I've saved the dataset as excel on my file system NASA_Facilities.xlsx. We are going to load this data into SQL server staging first and then we can decide how to transform this data into our datawarehouse.

Create staging database

We apply the multiple schema pattern (MS) (use different schemas for different source systems).

  1. Create a database called My_Staging
  2. Create a schema called NF (Nasa Facilities) in My_Staging
  3. Create a database called Nasa (This will contain the source data. In the real world of course we wouldn't create a database for this, but in this tutorial we prefer to be able to drop My_Staging and we don't want to reload the CSV).
use My_Staging 
-- make sure that you have a target staging database 
IF NOT EXISTS (SELECT * FROM sys.databases WHERE name = 'My_Staging')
  create database My_Staging
GO
use My_Staging
GO
IF NOT EXISTS ( SELECT schema_id FROM My_Staging.sys.schemas WHERE name = 'NF')
  exec('create schema [NF] AUTHORIZATION [dbo]') 
GO
IF NOT EXISTS (SELECT * FROM sys.databases WHERE name = 'Nasa')
  create database Nasa

Load dataset into My_Staging

Since BETL is currently not adapted to loading CSV files, you will have to do this yourself. (using import / export wizard). You can use the data from NASA or here:

Choose " as text qualifier. And choose Advanced->suggest types in order to determine data types. After this step I assume that you have a table called [Nasa].[dbo].[NASA_Facilities]

Transform the data

Some of the things we want to do are:

  1. Convert datatypes.
  2. Normalise the data in 3NF
  3. Define natural keys
  4. Historization ( detect changes)
  5. Synonyms (duplicates)
  6. Apply data warehouse terminology (rename columns).

First we will create a view for every hub and satellite. Using this view we can implement normalisation (2), data conversion (1) and dwh naming (6).
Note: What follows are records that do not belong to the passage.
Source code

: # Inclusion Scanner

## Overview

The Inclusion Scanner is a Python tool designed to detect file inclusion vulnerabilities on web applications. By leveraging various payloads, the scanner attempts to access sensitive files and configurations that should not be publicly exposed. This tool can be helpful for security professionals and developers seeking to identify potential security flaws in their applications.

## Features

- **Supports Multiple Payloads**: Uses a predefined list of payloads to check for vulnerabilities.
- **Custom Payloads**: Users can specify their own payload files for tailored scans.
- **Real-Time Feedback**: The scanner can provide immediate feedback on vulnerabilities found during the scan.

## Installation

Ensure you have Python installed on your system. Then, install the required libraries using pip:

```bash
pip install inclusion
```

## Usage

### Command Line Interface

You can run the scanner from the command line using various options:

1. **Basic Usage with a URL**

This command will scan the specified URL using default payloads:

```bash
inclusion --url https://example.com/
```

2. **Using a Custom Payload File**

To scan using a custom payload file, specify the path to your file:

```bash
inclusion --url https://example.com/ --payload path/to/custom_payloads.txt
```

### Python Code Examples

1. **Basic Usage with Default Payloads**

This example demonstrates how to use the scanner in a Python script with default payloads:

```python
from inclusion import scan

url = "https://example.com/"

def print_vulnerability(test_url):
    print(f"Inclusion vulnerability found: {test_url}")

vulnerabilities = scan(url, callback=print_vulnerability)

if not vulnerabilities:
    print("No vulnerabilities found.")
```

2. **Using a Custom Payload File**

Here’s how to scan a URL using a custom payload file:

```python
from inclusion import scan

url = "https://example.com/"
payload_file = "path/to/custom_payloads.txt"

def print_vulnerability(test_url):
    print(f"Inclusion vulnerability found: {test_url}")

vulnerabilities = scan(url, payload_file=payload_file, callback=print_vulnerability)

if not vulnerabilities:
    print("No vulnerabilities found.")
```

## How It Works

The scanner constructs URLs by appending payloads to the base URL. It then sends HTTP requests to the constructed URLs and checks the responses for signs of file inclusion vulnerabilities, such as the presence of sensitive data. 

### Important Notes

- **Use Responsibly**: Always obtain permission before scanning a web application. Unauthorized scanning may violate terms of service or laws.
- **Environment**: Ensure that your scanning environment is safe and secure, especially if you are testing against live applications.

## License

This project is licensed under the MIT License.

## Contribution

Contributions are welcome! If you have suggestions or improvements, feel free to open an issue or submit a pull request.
In our example we have three entities: research centers, research facilities and contacts. In our staging database we create 2 views: NF.Facility and NF.Center:

-- this is the source
select * FROM [Nasa].[dbo].[NASA_Facilities]
-- create source data view in staging database
use My_Staging 
GO
if object_id('NF.stgh_Facility') is null 
exec ( '
create view NF.stgh_Facility as 
SELECT 
    convert(varchar(255), [Facility]) facility_key
    ,convert(varchar(255), [Center]) center_key 
    ,[Occupied] occupy_date
    ,convert(varchar(50), [Status])  facility_status
    ,convert(varchar(255), [URL_Link]) url
    ,[Record_Date] record_date
    ,[Last_Update] last_update_date
    ,convert(varchar(100), [Country]) country_key
    ,convert(varchar(255),[Contact]) contact_key
    ,convert(varchar(20),[Phone]) facility_phone
    ,convert(varchar(100),[Location]) location
    ,convert(varchar(100),[City]) city
    ,convert(varchar(25),[State]) state_key
    ,convert(varchar(25),[Zipcode]) zipcode
    , ''NF'' etl_data_source
FROM [Nasa].[dbo].[NASA_Facilities]
')
  • stgh is the default prefix for a datavault hub staging view or table. (you can use your own prefixes of course, or not use prefixes at all). ** Note that we have create a cross database dependency here, which is not a good practice in general but acceptable since we are importing data into our staging area. A slightly better approach would be to use a linked server so that the database name and location is configurable. And this way you can also connect to external database servers.
-- For the entity Center we will create a similar view.
use My_Staging 
GO
if object_id('NF.stgh_Center') is null 
exec ( '
create view NF.stgh_Center as 
SELECT distinct
    convert(varchar(255), [Center]) center_key 
     , ''NF'' etl_data_source
FROM [Nasa].[dbo].[NASA_Facilities]
') 
  • Note that we use distinct here because center_key is a natural primary key and it would not be unique without distinct.
  1. Detect natural keys

In the BETL object tree, each column has a column type which tells us whether it's a natural primary, foreign key, attribute or etl meta data. When the column type is unknown, it is guessed by using the column name and ordinal position. E.g. natural keys are suffixed with _key. A natural primary key is an important identifier of an entity and may be used for change detection. Note that columns that end with _date can be automatically converted into the date datetype (when date_datatype_based_on_suffix property is enabled and this is default enabled for localhost). (for datetime use _dt suffix ).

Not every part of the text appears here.